Having landed in her ancestral homeland at precisely the worst moment to care for a sick aunt, she had been forced through circumstance to broadcast propaganda for the Japanese. [...]

After the Japanese surprise attack on Pearl Harbor that December, she could not leave Japan. In the face of pressure by the Japanese government, she refused to renounce her U.S. citizenship. Japanese authorities labeled her, along with thousands of other Japanese Americans in Japan at the time, an enemy alien and denied her a food-ration card.

The authorities declined to place her with other foreign nationals, as she had requested, and instead, she found herself under constant surveillance and harassment by the Kempeitai, or military police.

She also was without help from her aunt and uncle, who threw her out of their home when she began voicing pro-American sentiments. She found clerical jobs at the Danish Embassy and taught piano. She endured hospital stays for malnutrition, beriberi and gastrointestinal disorders. She borrowed money from friends, including a sympathetic Portuguese national named Filipe d'Aquino, whom she married in 1945.

She became a typist at Radio Tokyo and soon went to work in an office with, among others, Australian broadcaster Charles H. Cousens, who had been captured in Singapore and forced into duty reading the most revolting propaganda on a program called "Zero Hour." In exchange for following the Japanese-approved script, Cousens arranged to read the names of prisoners of war, which he hoped would be of help to Allied families.

Meanwhile, Mrs. D'Aquino brought food and clothing to the starving Allied broadcasters. When radio authorities insisted on a woman's presence on the radio, Cousens recommended Mrs. D'Aquino, whom he came to admire after realizing that she was not a secret agent of the Kempeitai.

After she went on air in November 1943, she and Cousens tried to make a farce of the broadcasts. Hiring Mrs. D'Aquino, with her "gin fog voice," was ideal, Cousens later said. "In view of my idea of making the program a complete burlesque, it was just what I wanted," he added.
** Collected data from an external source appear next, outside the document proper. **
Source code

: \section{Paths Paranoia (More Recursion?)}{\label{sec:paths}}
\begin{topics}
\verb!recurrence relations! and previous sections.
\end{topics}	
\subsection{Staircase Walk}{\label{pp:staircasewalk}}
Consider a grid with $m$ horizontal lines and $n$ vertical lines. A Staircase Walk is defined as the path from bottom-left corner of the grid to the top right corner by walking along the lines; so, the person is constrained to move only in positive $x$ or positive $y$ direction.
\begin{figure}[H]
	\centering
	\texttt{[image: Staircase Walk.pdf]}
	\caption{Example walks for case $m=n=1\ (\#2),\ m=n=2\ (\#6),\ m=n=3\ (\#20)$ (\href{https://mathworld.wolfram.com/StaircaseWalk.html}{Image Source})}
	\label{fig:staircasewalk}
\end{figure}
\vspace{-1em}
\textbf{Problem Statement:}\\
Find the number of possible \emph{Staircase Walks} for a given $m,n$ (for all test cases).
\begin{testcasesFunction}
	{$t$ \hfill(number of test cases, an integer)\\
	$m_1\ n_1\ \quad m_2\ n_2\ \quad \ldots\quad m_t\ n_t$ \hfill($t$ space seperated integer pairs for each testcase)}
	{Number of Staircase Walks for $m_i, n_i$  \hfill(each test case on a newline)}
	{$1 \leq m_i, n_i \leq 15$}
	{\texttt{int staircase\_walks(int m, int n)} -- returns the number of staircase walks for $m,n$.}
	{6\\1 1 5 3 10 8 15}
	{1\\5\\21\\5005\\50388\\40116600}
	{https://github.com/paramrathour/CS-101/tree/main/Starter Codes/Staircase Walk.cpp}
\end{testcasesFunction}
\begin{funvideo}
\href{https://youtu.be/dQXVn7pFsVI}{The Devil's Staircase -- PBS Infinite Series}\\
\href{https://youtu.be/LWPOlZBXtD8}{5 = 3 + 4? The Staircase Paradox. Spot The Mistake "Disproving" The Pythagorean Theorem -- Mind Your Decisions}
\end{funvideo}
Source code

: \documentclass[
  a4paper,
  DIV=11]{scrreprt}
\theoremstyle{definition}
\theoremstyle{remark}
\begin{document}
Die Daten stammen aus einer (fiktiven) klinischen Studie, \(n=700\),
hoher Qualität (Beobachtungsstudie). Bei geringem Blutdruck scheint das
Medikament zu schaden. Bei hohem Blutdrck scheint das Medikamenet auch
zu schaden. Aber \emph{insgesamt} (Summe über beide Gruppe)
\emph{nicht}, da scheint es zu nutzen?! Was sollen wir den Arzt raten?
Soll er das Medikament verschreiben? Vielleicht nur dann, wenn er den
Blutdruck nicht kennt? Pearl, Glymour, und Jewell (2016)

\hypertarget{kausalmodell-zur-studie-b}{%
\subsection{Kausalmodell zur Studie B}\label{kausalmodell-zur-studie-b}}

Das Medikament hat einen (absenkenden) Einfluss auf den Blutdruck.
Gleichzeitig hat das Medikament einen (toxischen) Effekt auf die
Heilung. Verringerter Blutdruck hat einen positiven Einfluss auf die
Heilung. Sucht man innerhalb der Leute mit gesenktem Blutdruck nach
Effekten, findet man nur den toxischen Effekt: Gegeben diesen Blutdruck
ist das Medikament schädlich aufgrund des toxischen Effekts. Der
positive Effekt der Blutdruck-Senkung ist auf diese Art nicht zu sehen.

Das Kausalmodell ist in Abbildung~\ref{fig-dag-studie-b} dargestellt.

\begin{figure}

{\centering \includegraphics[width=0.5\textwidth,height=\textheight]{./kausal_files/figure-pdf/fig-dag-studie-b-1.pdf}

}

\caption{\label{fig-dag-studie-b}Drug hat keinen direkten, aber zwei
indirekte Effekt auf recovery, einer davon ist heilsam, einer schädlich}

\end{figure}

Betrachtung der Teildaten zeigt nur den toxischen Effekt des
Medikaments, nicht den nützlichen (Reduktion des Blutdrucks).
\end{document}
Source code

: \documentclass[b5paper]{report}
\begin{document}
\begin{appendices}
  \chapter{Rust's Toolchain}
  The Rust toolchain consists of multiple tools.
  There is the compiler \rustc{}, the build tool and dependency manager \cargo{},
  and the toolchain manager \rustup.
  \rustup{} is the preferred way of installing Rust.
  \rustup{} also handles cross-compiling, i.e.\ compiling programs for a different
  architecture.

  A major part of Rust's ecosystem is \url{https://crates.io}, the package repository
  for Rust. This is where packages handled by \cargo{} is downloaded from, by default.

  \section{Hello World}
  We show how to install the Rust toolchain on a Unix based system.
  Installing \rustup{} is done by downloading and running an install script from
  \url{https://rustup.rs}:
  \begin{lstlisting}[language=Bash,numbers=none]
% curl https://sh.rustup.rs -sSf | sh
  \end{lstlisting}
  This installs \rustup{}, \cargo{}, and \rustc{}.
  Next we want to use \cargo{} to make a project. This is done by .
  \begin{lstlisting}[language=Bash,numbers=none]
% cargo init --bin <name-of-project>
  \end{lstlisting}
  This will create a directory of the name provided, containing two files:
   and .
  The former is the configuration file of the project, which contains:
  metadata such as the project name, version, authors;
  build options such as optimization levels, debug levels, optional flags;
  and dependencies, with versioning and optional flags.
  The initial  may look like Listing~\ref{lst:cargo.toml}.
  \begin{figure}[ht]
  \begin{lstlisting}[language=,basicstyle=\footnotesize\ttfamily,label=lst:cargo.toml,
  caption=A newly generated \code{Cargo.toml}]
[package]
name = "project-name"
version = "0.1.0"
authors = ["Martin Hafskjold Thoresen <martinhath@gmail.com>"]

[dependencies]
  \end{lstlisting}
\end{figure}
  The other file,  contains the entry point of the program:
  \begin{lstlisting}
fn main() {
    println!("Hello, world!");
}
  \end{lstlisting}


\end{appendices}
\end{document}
Propaganda officials, who were largely incompetent, had little feel for their nuance and double entendres.

Mrs. D'Aquino's average time on each program was about 20 minutes, during which she introduced popular records of the day, sometimes with an aural wink: "So be on guard, and mind the children don't hear! All set? Okay! Here's the first blow to your morale -- the Boston Pops playing 'Strike Up the Band!' "

To Japanese ears, she was highly effective, and station officials rebuffed her several attempts to leave the job. Ecstatic at the war's conclusion in 1945, she again found herself desperate to survive in a miserable postwar economy. She applied for a U.S. passport, because she had not renounced her citizenship, but she made an error of judgment by trying to capitalize on her "Tokyo Rose" fame.

A writer with Cosmopolitan magazine offered to pay her $2,000 -- a fortune at the time -- if she would sign a contract as "the one and only 'Tokyo Rose.' " But the magazine's editors duped her into holding a large press conference that effectively scuttled the "exclusive" and freed Cosmopolitan from any financial obligation.

Mrs. D'Aquino was pleased by all of the attention, at first. She thought the gregarious reporters were admirers who understood her intentions to deliberately undermine the propaganda she was told to broadcast. She did not know that the Cosmopolitan reporter had taken his story to the Army and claimed that it was Mrs. D'Aquino's "confession."

Earlier this year, the Washington Times covered a ceremony where D'Aquino received an award from the World War II Veterans Committee.